Molecules also generally like to stick to each other, but if they are moving fast enough, they bounce right off and can’t stick because they have too much energy. Imagine it like a ball and a valley. If you gently roll the ball into the valley, it won’t roll up and out the other side. If you throw the ball down the hill, that energy let’s it roll up and out the other side. The colder molecules get stuck in the valley, forming a solid, and the hotter molecules make it out of the valley, and form a liquid. The same type of valley happens between a gas and a liquid too.
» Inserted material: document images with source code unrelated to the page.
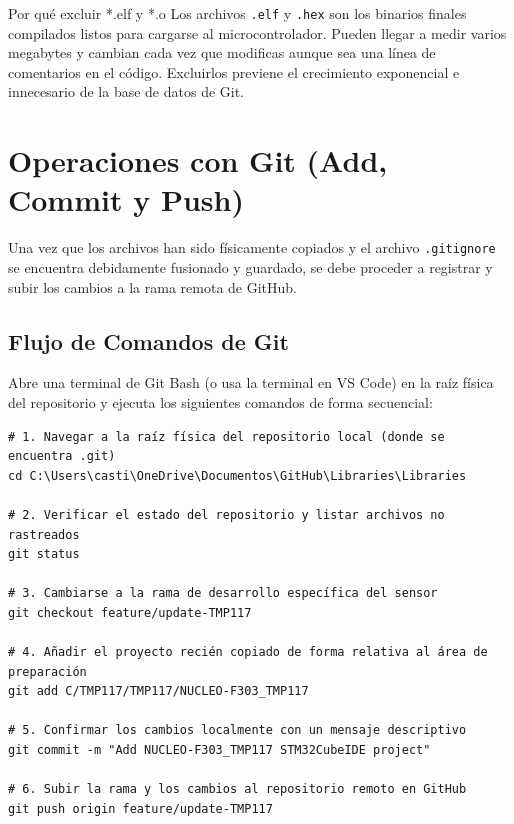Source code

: \documentclass[
10pt, %
a4paper, %
oneside, %
headinclude,footinclude, %
BCOR5mm, %
]{scrartcl}
\begin{document}
\begin{WarningBox}{Por qué excluir *.elf y *.o}
	Los archivos \texttt{.elf} y \texttt{.hex} son los binarios finales compilados listos para cargarse al microcontrolador. Pueden llegar a medir varios megabytes y cambian cada vez que modificas aunque sea una línea de comentarios en el código. Excluirlos previene el crecimiento exponencial e innecesario de la base de datos de Git.
\end{WarningBox}

\newpage
\section{Operaciones con Git (Add, Commit y Push)}

Una vez que los archivos han sido físicamente copiados y el archivo \texttt{.gitignore} se encuentra debidamente fusionado y guardado, se debe proceder a registrar y subir los cambios a la rama remota de GitHub.

\subsection{Flujo de Comandos de Git}
Abre una terminal de Git Bash (o usa la terminal en VS Code) en la raíz física del repositorio y ejecuta los siguientes comandos de forma secuencial:

\begin{lstlisting}[language=DOS]
# 1. Navegar a la raíz física del repositorio local (donde se encuentra .git)
cd C:\Users\casti\OneDrive\Documentos\GitHub\Libraries\Libraries

# 2. Verificar el estado del repositorio y listar archivos no rastreados
git status

# 3. Cambiarse a la rama de desarrollo específica del sensor
git checkout feature/update-TMP117

# 4. Añadir el proyecto recién copiado de forma relativa al área de preparación
git add C/TMP117/TMP117/NUCLEO-F303_TMP117

# 5. Confirmar los cambios localmente con un mensaje descriptivo
git commit -m "Add NUCLEO-F303_TMP117 STM32CubeIDE project"

# 6. Subir la rama y los cambios al repositorio remoto en GitHub
git push origin feature/update-TMP117
\end{lstlisting}
\end{document}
When a molecule gets stuck in a valley, it has to give up all of that extra energy, and that extra energy is called the latent heat of fusion (when dealing with melting and freezing) and latent heat of vaporization (when dealing with boiling and condensing). When getting out of the valley, it has to absorb that same amount of energy again. E = m * h, the energy required for a phase change is the mass of the substance times the latent heat of the substance. If you boil a pot of water, while it’s boiling the water is exactly at the boiling point. That’s because all of the energy you’re pumping in that would normally increase the temperature is going into the latent heat, and temperature doesn’t change while the phase change is happening. The same applies for all phase changes.

Also, if you ever looked at a phase change diagram, if pressure is low enough, liquids can’t exist, the transition goes right between solid and gas. CO2 does this at atmospheric pressure, which is why dry ice works the way it does. At higher pressures, liquid CO2 can exist. At extremely high pressures, the line between liquid and gas is blurred, and its just called a supercritical fluid. Both of these situations are basically the two valleys overlapping.

Fun fact: at a specific temperature and pressure (depending on the material) called the triple point, all 3 traditional phases of matter can exist at the same time.